This series, brought to you by Yahoo! Finance, looks at which upgrades and downgrades make sense, and which ones investors should act on. Today, we're focusing on tech stocks, as analysts pull back on Facebook and Dolby Labs , but become more bullish on LogMeIn . Let's start with that last one.
LogMeIn signs up some more fans
Remote computer access software maker LogMeIn released its second-quarter numbers yesterday, reporting a $0.06-per-share loss despite growing revenue by 20% (to $40.7 million). Management promised to reverse the quarter's loss as the year progresses, however, predicting full-year net income will at least match analyst estimates of $0.49 per share, and could come in as high as $0.52 per share.
Investors are therefore shrugging off news of the loss, and focusing on brighter days to come. Shares today are up more than 4%, helped in no small part by a series of three price-target hikes on Wall Street, from Wunderlich, Dougherty, and Maxim Group -- who posit share prices ranging anywhere from $28 to $38 on LogMeIn.
Unfortunately, it looks like only one of those analysts is close to the mark: Wunderlich, which has a hold rating on the stock, and sees its shares declining in value over the course of the year.
Why do I say this? Well, consider: From a GAAP perspective, the best case for LogMeIn this year is that it might earn $0.52 per share. That works out to about 57 times earnings... assuming the earnings come in at the very tippity-top of LogMeIn's predictions. Meanwhile, from a free cash flow perspective, the $15.6 million LogMeIn has generated over the past 12 months works out to a price-to-free-cash-flow ratio of 46.

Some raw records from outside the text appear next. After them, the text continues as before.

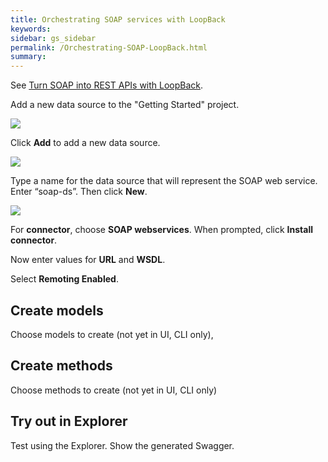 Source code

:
 ```yaml
---
title: Orchestrating SOAP services with LoopBack
keywords:
sidebar: gs_sidebar
permalink: /Orchestrating-SOAP-LoopBack.html
summary:
---
```


See [Turn SOAP into REST APIs with LoopBack](https://strongloop.com/strongblog/soap-into-rest-apis-with-loopback-node-js/).

Add a new data source to the "Getting Started" project.

![](http://content.screencast.com/users/RandMck/folders/Jing/media/e9231d8e-9c73-41e4-9a5c-85810f1d2899/00000538.png)

Click **Add** to add a new data source.

![](http://content.screencast.com/users/RandMck/folders/Jing/media/cde360b9-85f9-4e12-8900-2c5a776d88fe/00000520.png)

Type a name for the data source that will represent the SOAP web service. Enter “soap-ds”. Then click **New**.

![](http://content.screencast.com/users/RandMck/folders/Jing/media/aa691e35-6a78-4cf1-8cb0-90d31e170dab/00000557.png)

For **connector**, choose **SOAP webservices**.  When prompted, click **Install connector**.

Now enter values for **URL** and **WSDL**.

Select **Remoting Enabled**.

## Create models

Choose models to create (not yet in UI, CLI only),

## Create methods

Choose methods to create (not yet in UI, CLI only)

## Try out in Explorer

Test using the Explorer. Show the generated Swagger.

So the free cash flow picture on this one is better than GAAP makes it appear. Still, whether you see the stock's multiple as 46 or 57 -- either way, that's too high a price to pay for a stock that grew revenue 20% last quarter, and that analysts see growing profits at a similar 20% rate over the next five years. In short, the problem with LogMeIn isn't the lack of GAAP profits -- it's the too high price you're being asked to pay for the profits LogMeIn will earn in the future.

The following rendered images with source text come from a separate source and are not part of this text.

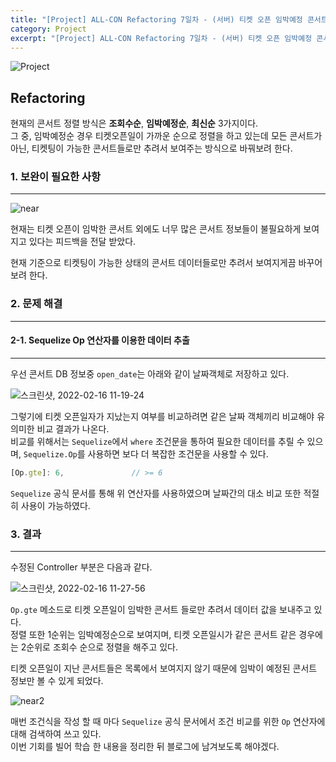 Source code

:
```yaml
---
title: "[Project] ALL-CON Refactoring 7일차 - (서버) 티켓 오픈 임박예정 콘서트 정보만 보여주기"
category: Project
excerpt: "[Project] ALL-CON Refactoring 7일차 - (서버) 티켓 오픈 임박예정 콘서트 정보만 보여주기"
---
```


![Project](https://user-images.githubusercontent.com/83164003/152715311-82cc5a61-ca9c-4c46-a955-77970d4449bb.jpg)

## Refactoring

현재의 콘서트 정렬 방식은 **조회수순**, **임박예정순**, **최신순** 3가지이다.<br>
그 중, 임박예정순 경우 티켓오픈일이 가까운 순으로 정렬을 하고 있는데 모든 콘서트가 아닌, 티켓팅이 가능한 콘서트들로만 추려서 보여주는 방식으로 바꿔보려 한다.


### 1. 보완이 필요한 사항
---

![near](https://user-images.githubusercontent.com/83164003/154183554-665b74d4-52fb-4ad9-a5b4-46c601b2333b.gif)

현재는 티켓 오픈이 임박한 콘서트 외에도 너무 많은 콘서트 정보들이 불필요하게 보여지고 있다는 피드백을 전달 받았다.

현재 기준으로 티켓팅이 가능한 상태의 콘서트 데이터들로만 추려서 보여지게끔 바꾸어보려 한다.



### 2. 문제 해결
---

#### 2-1. Sequelize Op 연산자를 이용한 데이터 추출
---

우선 콘서트 DB 정보중 `open_date`는 아래와 같이 날짜객체로 저장하고 있다.

![스크린샷, 2022-02-16 11-19-24](https://user-images.githubusercontent.com/83164003/154183947-f18974a6-c137-4ea6-8498-92644ddccaa9.png)

그렇기에 티켓 오픈일자가 지났는지 여부를 비교하려면 같은 날짜 객체끼리 비교해야 유의미한 비교 결과가 나온다.<br>
비교를 위해서는 `Sequelize`에서 `where` 조건문을 통하여 필요한 데이터를 추릴 수 있으며, `Sequelize.Op`를 사용하면 보다 더 복잡한 조건문을 사용할 수 있다.

```js
[Op.gte]: 6,               // >= 6
```

`Sequelize` 공식 문서를 통해 위 연산자를 사용하였으며 날짜간의 대소 비교 또한 적절히 사용이 가능하였다.



### 3. 결과
---

수정된 Controller 부분은 다음과 같다.

![스크린샷, 2022-02-16 11-27-56](https://user-images.githubusercontent.com/83164003/154184798-af995973-9409-47f5-9e12-53fd327bc023.png)

`Op.gte` 메소드로 티켓 오픈일이 임박한 콘서트 들로만 추려서 데이터 값을 보내주고 있다.<br>
정렬 또한 1순위는 임박예정순으로 보여지며, 티켓 오픈일시가 같은 콘서트 같은 경우에는 2순위로 조회수 순으로 정렬을 해주고 있다.

티켓 오픈일이 지난 콘서트들은 목록에서 보여지지 않기 때문에 임박이 예정된 콘서트 정보만 볼 수 있게 되었다.

![near2](https://user-images.githubusercontent.com/83164003/154185416-cbcac13f-38e4-4f15-851d-5a48752cf4ec.gif)

매번 조건식을 작성 할 때 마다 `Sequelize` 공식 문서에서 조건 비교를 위한 `Op` 연산자에 대해 검색하여 쓰고 있다.<br> 
이번 기회를 빌어 학습 한 내용을 정리한 뒤 블로그에 남겨보도록 해야겠다.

Turning away from Facebook...
Turning now to the downgrades, we begin with Facebook, the beneficiary of a huge 30% run-up in share price after Wednesday's earnings release showed a 53% jump in revenue on surprising strength in mobile advertising. One analyst, however -- Argus Research -- seems to think Facebook's run-up in share price moved too far, too fast.
Going against the grain of the multiple upgrades and price target hikes we saw yesterday, Argus is downgrading Facebook to "hold" today -- and I have to say that I think Argus is calling this one right.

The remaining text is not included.